Rz. 146

§ 130d S. 2 ZPO regelt, dass bei vorübergehender technischer Störung die Ersatzeinreichung (d.h. Einreichung nach den allgemeinen Vorschriften) zulässig bleibt. In seiner Gesetzesbegründung lässt sich der Gesetzgeber nicht weiter darüber aus, was er konkret unter "kann" versteht. Da die vorübergehende technische Störung natürlich so gravierend sein kann, dass auch eine Übermittlung nach den allgemeinen Vorschriften nicht mehr möglich ist, weil z.B. ein Schriftsatz nicht einmal mehr ausgedruckt werden kann, bleibt natürlich am Ende in solchen Fällen auch nur noch ein Wiedereinsetzungsantrag, wenn es sich um eine wiedereinsetzungsfähige Frist handelt.

 

Rz. 147

Es ist davon auszugehen, dass die künftige Rechtsprechung auch diese Frage noch mit Leben füllen wird. Sicherlich wird es sich hier auch um Einzelfallentscheidungen handeln.

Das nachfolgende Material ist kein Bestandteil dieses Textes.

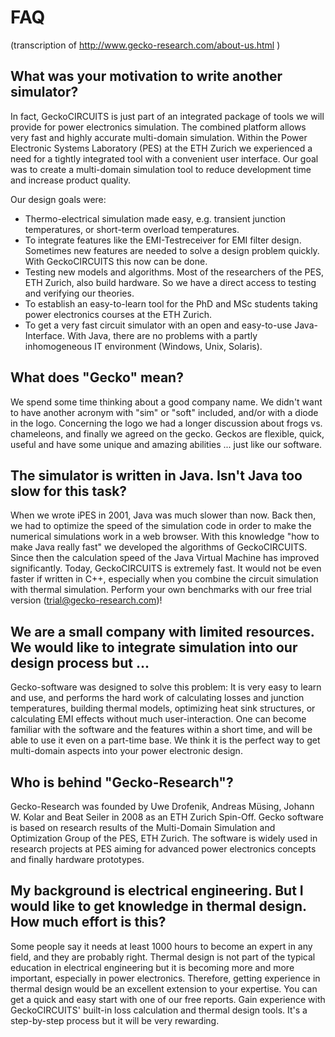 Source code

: # FAQ 
(transcription of http://www.gecko-research.com/about-us.html )
## What was your motivation to write another simulator?

In fact, GeckoCIRCUITS is just part of an integrated package of tools we will provide for power electronics simulation. The combined platform allows very fast and highly accurate multi-domain simulation. Within the Power Electronic Systems Laboratory (PES) at the ETH Zurich we experienced a need for a tightly integrated tool with a convenient user interface. Our goal was to create a multi-domain simulation tool to reduce development time and increase product quality.

Our design goals were:

- Thermo-electrical simulation made easy, e.g. transient junction temperatures, or short-term overload temperatures.
- To integrate features like the EMI-Testreceiver for EMI filter design. Sometimes new features are needed to solve a design problem quickly. With GeckoCIRCUITS this now can be done.
- Testing new models and algorithms. Most of the researchers of the PES, ETH Zurich, also build hardware. So we have a direct access to testing and verifying our theories.
- To establish an easy-to-learn tool for the PhD and MSc students taking power electronics courses at the ETH Zurich.
- To get a very fast circuit simulator with an open and easy-to-use Java-Interface.
With Java, there are no problems with a partly inhomogeneous IT environment (Windows, Unix, Solaris).

## What does "Gecko" mean?

We spend some time thinking about a good company name. We didn't want to have another acronym with "sim" or "soft" included, and/or with a diode in the logo. Concerning the logo we had a longer discussion about frogs vs. chameleons, and finally we agreed on the gecko. Geckos are flexible, quick, useful and have some unique and amazing abilities ... just like our software.

## The simulator is written in Java. Isn't Java too slow for this task?

When we wrote iPES in 2001, Java was much slower than now. Back then, we had to optimize the speed of the simulation code in order to make the numerical simulations work in a web browser. With this knowledge "how to make Java really fast" we developed the algorithms of GeckoCIRCUITS. Since then the calculation speed of the Java Virtual Machine has improved significantly. Today, GeckoCIRCUITS is extremely fast. It would not be even faster if written in C++, especially when you combine the circuit simulation with thermal simulation. Perform your own benchmarks with our free trial version (trial@gecko-research.com)!

## We are a small company with limited resources. We would like to integrate simulation into our design process but ...

Gecko-software was designed to solve this problem: It is very easy to learn and use, and performs the hard work of calculating losses and junction temperatures, building thermal models, optimizing heat sink structures, or calculating EMI effects without much user-interaction. One can become familiar with the software and the features within a short time, and will be able to use it even on a part-time base. We think it is the perfect way to get multi-domain aspects into your power electronic design.

## Who is behind "Gecko-Research"?

Gecko-Research was founded by Uwe Drofenik, Andreas Müsing, Johann W. Kolar and Beat Seiler in 2008 as an ETH Zurich Spin-Off. Gecko software is based on research results of the Multi-Domain Simulation and Optimization Group of the PES, ETH Zurich. The software is widely used in research projects at PES aiming for advanced power electronics concepts and finally hardware prototypes.

## My background is electrical engineering. But I would like to get knowledge in thermal design. How much effort is this?

Some people say it needs at least 1000 hours to become an expert in any field, and they are probably right. Thermal design is not part of the typical education in electrical engineering but it is becoming more and more important, especially in power electronics. Therefore, getting experience in thermal design would be an excellent extension to your expertise. You can get a quick and easy start with one of our free reports. Gain experience with GeckoCIRCUITS' built-in loss calculation and thermal design tools. It's a step-by-step process but it will be very rewarding.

Dabei sind verschiedene Szenarien denkbar (nur beispielhaft):

Die elektronische Einreichung scheitert am Tag des Fristablaufs aufgrund einer ad hoc Störung, deren Ende absehbar (Mitteilung lt. BRAK) erst am nächsten Tag behoben sein wird. Hiervon erfährt ein Anwalt am Tag des Fristablaufs morgens um 10.00 Uhr. Muss er die Ersatzeinreichung versuchen? Unseres Erachtens ja, da ihm diese als einfache Möglichkeit geboten wird, die Fristsache zu retten. Schon aufgrund der Pflichten aus dem Anwaltsvertrag gegenüber seinem Mandanten kann nicht empfohlen werden, die elektronische Einreichung ohne Versuch einer Ersatzeinreichung am nächsten Tag, verbunden mit einem Wiedereinsetzungsantrag, vorzunehmen.
Die elektronische Einreichung scheitert am Tag des Fristablaufs aufgrund einer ad hoc Störung, deren Ende absehbar (Mitteilung lt. BRAK) erst am nächsten Tag behoben sein wird. Hiervon erfährt ein Anwalt am Tag des Fristablaufs abends um 20.00 Uhr. Muss er die Ersatzeinreichung versuchen? Unseres Erachtens auch hier.
Die elektronische Einreichung scheitert am Tag des Fristablaufs aufgrund einer ad hoc Störung, deren Ende absehbar (Mitteilung lt. BRAK) erst am nächsten Tag behoben sein wird. Hiervon erfährt ein Anwalt am Tag des Fristablaufs. Eine Ersatzeinreichung ist ihm nicht möglich, da vergessen wurde, in der Kanzlei, die ausschließlich mit eAkten arbeitet, neuen Toner zu bestellen. Der Drucker hat den Tonermangel erstmalig an diesem Abend angezeigt; der Schriftsatz ist jedoch so umfangreich, dass er nicht mehr vollständig ausgedruckt werden kann. Wird der Anwalt hier mit einem Wiedereinsetzungsantrag weiterkommen? Fraglich, siehe Rdn 91 ff in diesem Kapitel.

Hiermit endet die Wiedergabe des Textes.